Friday, March 17, 2017

Gennady Golovkin vs. Daniel Jacobs

Madison Square Garden, NY, March 18
TV: HBO Pay-Per-View
By Peter Lim

It will not be lost on Daniel Jacobs (32-1, 29 KOs) and his team that, the longer you let Gennady Golovkin (36-0, 33 KOs) hang around, the more dangerous he becomes as he figures out your style and starts piercing through your defense with lethal punches from both fists from every conceivable angle upstairs and down.

Figuring his best chance for victory is to pounce early, strike first and strike hard, Jacobs will unleash his big guns from the opening bell, sparking a shootout as violent and heart-stopping as Hagler-Hearns.

Jacobs lands some hellacious right hands and left hooks in his blitzkrieg attack, testing Golovkin's chin, heart and grace under fire like never before. The Kazakh appears out on his feet for the first time in his career, but as Jacobs moves in for the kill, he runs smack into one of Golovkin's sledgehammer hooks that renders the New Yorker unconscious in front of his hometown crowd before the end of the first round.



Saturday, March 4, 2017

Danny Garcia vs. Keith Thurman

Barclay's Canter, Brooklyn, NY, March 4
TV: Showtime
By Peter Lim

Garcia and Thurman represent each other's toughest tests to date. Garcia might have fought a longer list of quality opponents, but in that same vein, he is the more shopworn of the two. Both are 28 years old but Thurman appears to be the fresher of the two and holds an edge in both speed and power.

Garcia has proven he has the dexterity to out-maneuver slick speedsters and the chin to outlast crushing power punchers but he has never faced a fighter like Thurman, with such a lethal combination of blaze and bang . He neutralized Amir Khan's speed with timing and absorbed Lucas Mathysse's power shots with aplomb. Thurman, though, represents an eclectic hybrid of Khan and Mathysse who has incorporated their best assets but discarded their weaknesses.

The result of this showdown will be determined not by who has the better assets but who has the more exploitable weakness. Shawn Porter and Luis Collazo exposed Thurman's Achilles' heel - he doesn't handle body shots too well - something that has not been lost on Garcia and his camp.

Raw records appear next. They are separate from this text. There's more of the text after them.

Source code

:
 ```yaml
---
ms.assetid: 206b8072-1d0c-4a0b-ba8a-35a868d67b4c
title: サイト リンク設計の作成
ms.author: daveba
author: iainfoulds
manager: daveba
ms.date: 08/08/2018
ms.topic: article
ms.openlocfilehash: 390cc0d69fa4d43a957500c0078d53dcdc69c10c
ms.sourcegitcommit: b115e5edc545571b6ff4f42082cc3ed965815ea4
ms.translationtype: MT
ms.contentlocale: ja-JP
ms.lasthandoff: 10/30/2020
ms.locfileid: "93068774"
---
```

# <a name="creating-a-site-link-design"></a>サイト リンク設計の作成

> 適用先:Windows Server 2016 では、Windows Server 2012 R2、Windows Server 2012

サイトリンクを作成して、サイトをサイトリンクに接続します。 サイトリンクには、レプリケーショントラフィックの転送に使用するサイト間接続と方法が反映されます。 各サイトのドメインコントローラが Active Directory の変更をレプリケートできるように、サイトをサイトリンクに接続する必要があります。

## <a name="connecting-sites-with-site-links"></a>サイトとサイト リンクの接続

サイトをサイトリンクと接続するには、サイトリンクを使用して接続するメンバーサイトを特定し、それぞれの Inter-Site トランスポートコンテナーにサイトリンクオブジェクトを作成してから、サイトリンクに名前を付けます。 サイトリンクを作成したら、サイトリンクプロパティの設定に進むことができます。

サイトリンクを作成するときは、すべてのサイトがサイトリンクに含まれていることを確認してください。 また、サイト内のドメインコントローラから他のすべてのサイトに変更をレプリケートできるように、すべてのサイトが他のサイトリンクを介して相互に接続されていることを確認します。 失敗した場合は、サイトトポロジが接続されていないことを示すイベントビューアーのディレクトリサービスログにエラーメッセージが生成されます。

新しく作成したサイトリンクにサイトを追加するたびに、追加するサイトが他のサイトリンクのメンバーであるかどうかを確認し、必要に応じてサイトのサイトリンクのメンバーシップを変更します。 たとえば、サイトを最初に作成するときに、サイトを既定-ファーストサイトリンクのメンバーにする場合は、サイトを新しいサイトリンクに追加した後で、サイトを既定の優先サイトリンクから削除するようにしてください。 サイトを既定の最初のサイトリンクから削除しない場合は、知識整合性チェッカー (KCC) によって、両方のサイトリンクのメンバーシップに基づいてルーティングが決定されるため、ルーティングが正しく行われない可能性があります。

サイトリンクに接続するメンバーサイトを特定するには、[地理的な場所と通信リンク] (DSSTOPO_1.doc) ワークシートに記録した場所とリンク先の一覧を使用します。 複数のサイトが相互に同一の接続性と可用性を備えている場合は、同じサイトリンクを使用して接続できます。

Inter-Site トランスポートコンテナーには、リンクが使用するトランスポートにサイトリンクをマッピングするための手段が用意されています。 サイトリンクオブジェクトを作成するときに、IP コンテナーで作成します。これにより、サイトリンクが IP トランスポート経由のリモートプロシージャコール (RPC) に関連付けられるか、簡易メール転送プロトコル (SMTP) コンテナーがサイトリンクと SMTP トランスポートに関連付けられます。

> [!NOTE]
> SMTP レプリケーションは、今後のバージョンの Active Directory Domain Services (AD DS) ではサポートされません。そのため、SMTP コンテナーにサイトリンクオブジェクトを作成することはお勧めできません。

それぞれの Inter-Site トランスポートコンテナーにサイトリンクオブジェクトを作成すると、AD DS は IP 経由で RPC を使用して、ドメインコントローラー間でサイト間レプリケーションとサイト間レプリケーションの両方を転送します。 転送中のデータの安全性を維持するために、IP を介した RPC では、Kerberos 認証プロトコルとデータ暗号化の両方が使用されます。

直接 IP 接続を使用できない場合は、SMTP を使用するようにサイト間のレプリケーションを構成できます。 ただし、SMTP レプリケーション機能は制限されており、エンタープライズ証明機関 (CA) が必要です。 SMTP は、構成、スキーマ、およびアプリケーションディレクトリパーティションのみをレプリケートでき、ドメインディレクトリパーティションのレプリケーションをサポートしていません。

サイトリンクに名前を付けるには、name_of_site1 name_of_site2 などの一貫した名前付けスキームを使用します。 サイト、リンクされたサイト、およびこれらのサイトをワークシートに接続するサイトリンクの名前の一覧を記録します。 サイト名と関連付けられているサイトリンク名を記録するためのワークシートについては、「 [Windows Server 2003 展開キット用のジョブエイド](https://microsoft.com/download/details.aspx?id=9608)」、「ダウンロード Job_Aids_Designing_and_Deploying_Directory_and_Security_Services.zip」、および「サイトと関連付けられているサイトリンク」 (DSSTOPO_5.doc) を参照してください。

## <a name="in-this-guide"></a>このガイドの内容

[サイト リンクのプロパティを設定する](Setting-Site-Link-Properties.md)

Thurman dominates the early rounds with superior speed and movement, but midway through the bout, Garcia digs a hook to the torso that visibly hurts Thurman. While Porter and Collazo allowed Thurman to regroup, Garcia does not make the same mistake. He zeroes his shots downstairs to inflict further damage. Thurman never fully recovers and, for the remainder of the fight, he is preoccupied with protecting his ribcage, paving the way for Garcia to cruise to a comfortable decision victory.